Kiev’s battlefield death toll is much lower than the 80,000 reported by the Wall Street Journal, the country’s leader has said
Ukrainian losses in the conflict with Russia are far below the 80,000 reported by the Wall Street Journal, Vladimir Zelensky has claimed. According to some estimates, however, Kiev’s overall losses are approaching one million soldiers.
Asked in an interview with Kyodo News released by Zelensky’s office on Monday how many people Kiev had lost in the hostilities, the Ukrainian leader declined to give exact figures.
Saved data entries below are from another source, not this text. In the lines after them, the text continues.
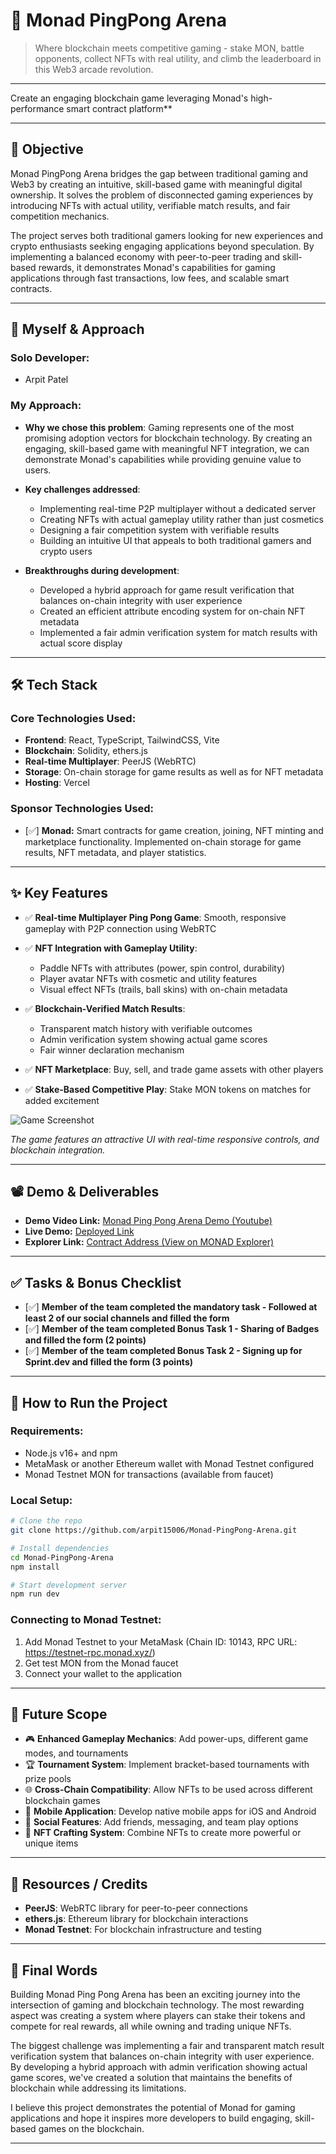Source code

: # 🚀 Monad PingPong Arena

> Where blockchain meets competitive gaming - stake MON, battle opponents, collect NFTs with real utility, and climb the leaderboard in this Web3 arcade revolution.

---


Create an engaging blockchain game leveraging Monad's high-performance smart contract platform**

---

## 🎯 Objective

Monad PingPong Arena bridges the gap between traditional gaming and Web3 by creating an intuitive, skill-based game with meaningful digital ownership. It solves the problem of disconnected gaming experiences by introducing NFTs with actual utility, verifiable match results, and fair competition mechanics.

The project serves both traditional gamers looking for new experiences and crypto enthusiasts seeking engaging applications beyond speculation. By implementing a balanced economy with peer-to-peer trading and skill-based rewards, it demonstrates Monad's capabilities for gaming applications through fast transactions, low fees, and scalable smart contracts.

---

## 🧠 Myself & Approach

### Solo Developer:
- Arpit Patel

### My Approach:
- **Why we chose this problem**: Gaming represents one of the most promising adoption vectors for blockchain technology. By creating an engaging, skill-based game with meaningful NFT integration, we can demonstrate Monad's capabilities while providing genuine value to users.

- **Key challenges addressed**:
  - Implementing real-time P2P multiplayer without a dedicated server
  - Creating NFTs with actual gameplay utility rather than just cosmetics
  - Designing a fair competition system with verifiable results
  - Building an intuitive UI that appeals to both traditional gamers and crypto users

- **Breakthroughs during development**:
  - Developed a hybrid approach for game result verification that balances on-chain integrity with user experience
  - Created an efficient attribute encoding system for on-chain NFT metadata
  - Implemented a fair admin verification system for match results with actual score display

---

## 🛠️ Tech Stack

### Core Technologies Used:
- **Frontend**: React, TypeScript, TailwindCSS, Vite
- **Blockchain**: Solidity, ethers.js
- **Real-time Multiplayer**: PeerJS (WebRTC)
- **Storage**: On-chain storage for game results as well as for NFT metadata
- **Hosting**: Vercel

### Sponsor Technologies Used:
- [✅] **Monad:** Smart contracts for game creation, joining, NFT minting and marketplace functionality. Implemented on-chain storage for game results, NFT metadata, and player statistics.

---

## ✨ Key Features

- ✅ **Real-time Multiplayer Ping Pong Game**: Smooth, responsive gameplay with P2P connection using WebRTC

- ✅ **NFT Integration with Gameplay Utility**:
  - Paddle NFTs with attributes (power, spin control, durability)
  - Player avatar NFTs with cosmetic and utility features
  - Visual effect NFTs (trails, ball skins) with on-chain metadata

- ✅ **Blockchain-Verified Match Results**:
  - Transparent match history with verifiable outcomes
  - Admin verification system showing actual game scores
  - Fair winner declaration mechanism

- ✅ **NFT Marketplace**: Buy, sell, and trade game assets with other players

- ✅ **Stake-Based Competitive Play**: Stake MON tokens on matches for added excitement

![Game Screenshot](public/mainimg.jpg)

*The game features an attractive UI with real-time responsive controls, and blockchain integration.*

---

## 📽️ Demo & Deliverables

- **Demo Video Link:** [Monad Ping Pong Arena Demo (Youtube)](https://youtu.be/CEihnOZ1iQM)
- **Live Demo:** [Deployed Link](https://monad-pingpong-arena.vercel.app)
- **Explorer Link:** [Contract Address (View on MONAD Explorer)](https://testnet.monadexplorer.com/address/0x88282cc7c75c3726c7e09e73954dc34bff8731dc)
---

## ✅ Tasks & Bonus Checklist

- [✅] **Member of the team completed the mandatory task - Followed at least 2 of our social channels and filled the form**
- [✅] **Member of the team completed Bonus Task 1 - Sharing of Badges and filled the form (2 points)**
- [✅] **Member of the team completed Bonus Task 2 - Signing up for Sprint.dev and filled the form (3 points)**

---

## 🧪 How to Run the Project

### Requirements:
- Node.js v16+ and npm
- MetaMask or another Ethereum wallet with Monad Testnet configured
- Monad Testnet MON for transactions (available from faucet)

### Local Setup:
```bash
# Clone the repo
git clone https://github.com/arpit15006/Monad-PingPong-Arena.git

# Install dependencies
cd Monad-PingPong-Arena
npm install

# Start development server
npm run dev
```

### Connecting to Monad Testnet:
1. Add Monad Testnet to your MetaMask (Chain ID: 10143, RPC URL: https://testnet-rpc.monad.xyz/)
2. Get test MON from the Monad faucet
3. Connect your wallet to the application

---

## 🧬 Future Scope

- 🎮 **Enhanced Gameplay Mechanics**: Add power-ups, different game modes, and tournaments
- 🏆 **Tournament System**: Implement bracket-based tournaments with prize pools
- 🌐 **Cross-Chain Compatibility**: Allow NFTs to be used across different blockchain games
- 📱 **Mobile Application**: Develop native mobile apps for iOS and Android
- 🤝 **Social Features**: Add friends, messaging, and team play options
- 🔄 **NFT Crafting System**: Combine NFTs to create more powerful or unique items

---

## 📎 Resources / Credits

- **PeerJS**: WebRTC library for peer-to-peer connections
- **ethers.js**: Ethereum library for blockchain interactions
- **Monad Testnet**: For blockchain infrastructure and testing

---

## 🏁 Final Words

Building Monad Ping Pong Arena has been an exciting journey into the intersection of gaming and blockchain technology. The most rewarding aspect was creating a system where players can stake their tokens and compete for real rewards, all while owning and trading unique NFTs.

The biggest challenge was implementing a fair and transparent match result verification system that balances on-chain integrity with user experience. By developing a hybrid approach with admin verification showing actual game scores, we've created a solution that maintains the benefits of blockchain while addressing its limitations.

I believe this project demonstrates the potential of Monad for gaming applications and hope it inspires more developers to build engaging, skill-based games on the blockchain.

---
“I apologize, but I cannot share these numbers. Someone recently, I believe that was the US media, reported that 80,000 Ukrainians have died. I want to say that the actual number is much lower,” Zelensky claimed, without providing details on the number of wounded.
He went on to say, however, that “to be completely truthful, we don’t really know how many have died in the temporarily occupied territories,” referring to Crimea, Donetsk, Lugansk, Kherson and Zapororzhye Regions, which overwhelmingly voted to join Russia in referendums. “I’m talking only about documented military losses on the territories we control,” he said.
The figure of 80,000 Ukrainian troops killed in action was reported by the Wall Street Journal in mid-September. The outlet also reported, citing a confidential Ukrainian estimate, that the number of injured service members had reached 400,000.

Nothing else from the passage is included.